Required work
Collect each line of the records containing the string "Linux".

Stored records

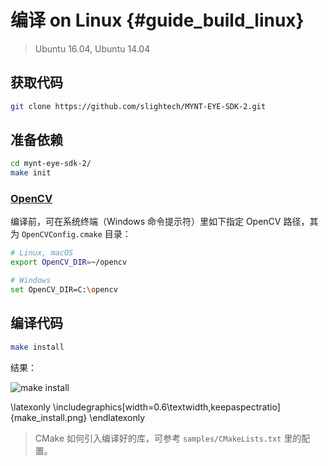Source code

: # 编译 on Linux {#guide_build_linux}

> Ubuntu 16.04, Ubuntu 14.04

## 获取代码

```bash
git clone https://github.com/slightech/MYNT-EYE-SDK-2.git
```

## 准备依赖

```bash
cd mynt-eye-sdk-2/
make init
```

### [OpenCV](https://opencv.org/)

编译前，可在系统终端（Windows 命令提示符）里如下指定 OpenCV 路径，其为 `OpenCVConfig.cmake` 目录：

```bash
# Linux, macOS
export OpenCV_DIR=~/opencv

# Windows
set OpenCV_DIR=C:\opencv
```

## 编译代码

```bash
make install
```

结果：

![make install](make_install.png)

\latexonly
\includegraphics[width=0.6\textwidth,keepaspectratio]{make_install.png}
\endlatexonly

> CMake 如何引入编译好的库，可参考 `samples/CMakeLists.txt` 里的配置。
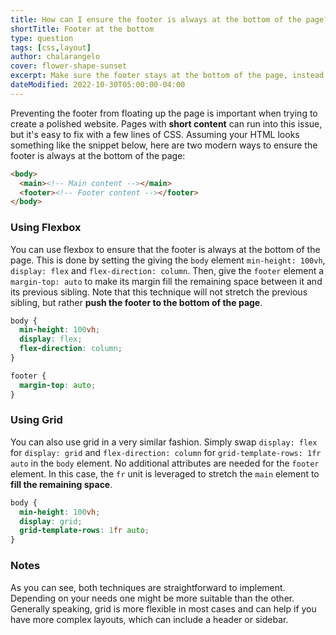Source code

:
 ```yaml
---
title: How can I ensure the footer is always at the bottom of the page?
shortTitle: Footer at the bottom
type: question
tags: [css,layout]
author: chalarangelo
cover: flower-shape-sunset
excerpt: Make sure the footer stays at the bottom of the page, instead of floating up when the content is too short.
dateModified: 2022-10-30T05:00:00-04:00
---
```


Preventing the footer from floating up the page is important when trying to create a polished website. Pages with **short content** can run into this issue, but it's easy to fix with a few lines of CSS. Assuming your HTML looks something like the snippet below, here are two modern ways to ensure the footer is always at the bottom of the page:

```html
<body>
  <main><!-- Main content --></main>
  <footer><!-- Footer content --></footer>
</body>
```

### Using Flexbox

You can use flexbox to ensure that the footer is always at the bottom of the page. This is done by setting the giving the `body` element `min-height: 100vh`, `display: flex` and `flex-direction: column`. Then, give the `footer` element a `margin-top: auto` to make its margin fill the remaining space between it and its previous sibling. Note that this technique will not stretch the previous sibling, but rather **push the footer to the bottom of the page**.


```css
body {
  min-height: 100vh;
  display: flex;
  flex-direction: column;
}

footer {
  margin-top: auto;
}
```

### Using Grid

You can also use grid in a very similar fashion. Simply swap `display: flex` for `display: grid` and `flex-direction: column` for `grid-template-rows: 1fr auto` in the `body` element. No additional attributes are needed for the `footer` element. In this case, the `fr` unit is leveraged to stretch the `main` element to **fill the remaining space**.

```css
body {
  min-height: 100vh;
  display: grid;
  grid-template-rows: 1fr auto;
}
```

### Notes

As you can see, both techniques are straightforward to implement. Depending on your needs one might be more suitable than the other. Generally speaking, grid is more flexible in most cases and can help if you have more complex layouts, which can include a header or sidebar.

Finished task
: # 编译 on Linux {#guide_build_linux}
# Linux, macOS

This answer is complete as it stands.